TASK DESCRIPTION: Print the data below exactly as it appears.

THE DATA:
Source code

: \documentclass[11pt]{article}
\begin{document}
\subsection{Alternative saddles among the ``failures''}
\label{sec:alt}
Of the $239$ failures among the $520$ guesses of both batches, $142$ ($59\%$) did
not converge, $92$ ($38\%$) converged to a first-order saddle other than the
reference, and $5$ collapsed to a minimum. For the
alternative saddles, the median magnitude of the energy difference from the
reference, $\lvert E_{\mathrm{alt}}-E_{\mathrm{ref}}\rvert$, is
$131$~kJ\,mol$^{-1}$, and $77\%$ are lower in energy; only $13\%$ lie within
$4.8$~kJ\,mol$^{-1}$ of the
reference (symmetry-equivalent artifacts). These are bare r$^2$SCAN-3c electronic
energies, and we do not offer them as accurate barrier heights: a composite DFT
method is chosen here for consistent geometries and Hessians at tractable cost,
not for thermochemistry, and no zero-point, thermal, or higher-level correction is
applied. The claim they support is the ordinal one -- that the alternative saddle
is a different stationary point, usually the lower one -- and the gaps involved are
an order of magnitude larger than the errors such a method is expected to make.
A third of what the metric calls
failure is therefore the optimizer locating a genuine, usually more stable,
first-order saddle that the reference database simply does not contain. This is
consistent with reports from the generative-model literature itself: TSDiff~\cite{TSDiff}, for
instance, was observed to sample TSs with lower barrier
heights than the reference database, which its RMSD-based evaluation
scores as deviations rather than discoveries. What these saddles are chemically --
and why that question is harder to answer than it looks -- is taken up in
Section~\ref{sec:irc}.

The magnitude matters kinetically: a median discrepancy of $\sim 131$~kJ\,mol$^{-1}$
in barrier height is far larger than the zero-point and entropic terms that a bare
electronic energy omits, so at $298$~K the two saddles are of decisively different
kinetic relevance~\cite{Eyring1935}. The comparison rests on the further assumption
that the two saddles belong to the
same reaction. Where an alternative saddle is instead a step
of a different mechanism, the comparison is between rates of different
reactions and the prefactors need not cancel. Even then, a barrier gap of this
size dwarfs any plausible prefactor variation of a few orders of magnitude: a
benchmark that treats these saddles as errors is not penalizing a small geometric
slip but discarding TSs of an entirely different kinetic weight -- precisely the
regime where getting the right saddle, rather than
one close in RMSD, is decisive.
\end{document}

SOLUTION TO THIS PROBLEM:
Source code

: \documentclass[11pt]{article}
\begin{document}
\subsection{Alternative saddles among the ``failures''}
\label{sec:alt}
Of the $239$ failures among the $520$ guesses of both batches, $142$ ($59\%$) did
not converge, $92$ ($38\%$) converged to a first-order saddle other than the
reference, and $5$ collapsed to a minimum. For the
alternative saddles, the median magnitude of the energy difference from the
reference, $\lvert E_{\mathrm{alt}}-E_{\mathrm{ref}}\rvert$, is
$131$~kJ\,mol$^{-1}$, and $77\%$ are lower in energy; only $13\%$ lie within
$4.8$~kJ\,mol$^{-1}$ of the
reference (symmetry-equivalent artifacts). These are bare r$^2$SCAN-3c electronic
energies, and we do not offer them as accurate barrier heights: a composite DFT
method is chosen here for consistent geometries and Hessians at tractable cost,
not for thermochemistry, and no zero-point, thermal, or higher-level correction is
applied. The claim they support is the ordinal one -- that the alternative saddle
is a different stationary point, usually the lower one -- and the gaps involved are
an order of magnitude larger than the errors such a method is expected to make.
A third of what the metric calls
failure is therefore the optimizer locating a genuine, usually more stable,
first-order saddle that the reference database simply does not contain. This is
consistent with reports from the generative-model literature itself: TSDiff~\cite{TSDiff}, for
instance, was observed to sample TSs with lower barrier
heights than the reference database, which its RMSD-based evaluation
scores as deviations rather than discoveries. What these saddles are chemically --
and why that question is harder to answer than it looks -- is taken up in
Section~\ref{sec:irc}.

The magnitude matters kinetically: a median discrepancy of $\sim 131$~kJ\,mol$^{-1}$
in barrier height is far larger than the zero-point and entropic terms that a bare
electronic energy omits, so at $298$~K the two saddles are of decisively different
kinetic relevance~\cite{Eyring1935}. The comparison rests on the further assumption
that the two saddles belong to the
same reaction. Where an alternative saddle is instead a step
of a different mechanism, the comparison is between rates of different
reactions and the prefactors need not cancel. Even then, a barrier gap of this
size dwarfs any plausible prefactor variation of a few orders of magnitude: a
benchmark that treats these saddles as errors is not penalizing a small geometric
slip but discarding TSs of an entirely different kinetic weight -- precisely the
regime where getting the right saddle, rather than
one close in RMSD, is decisive.
\end{document}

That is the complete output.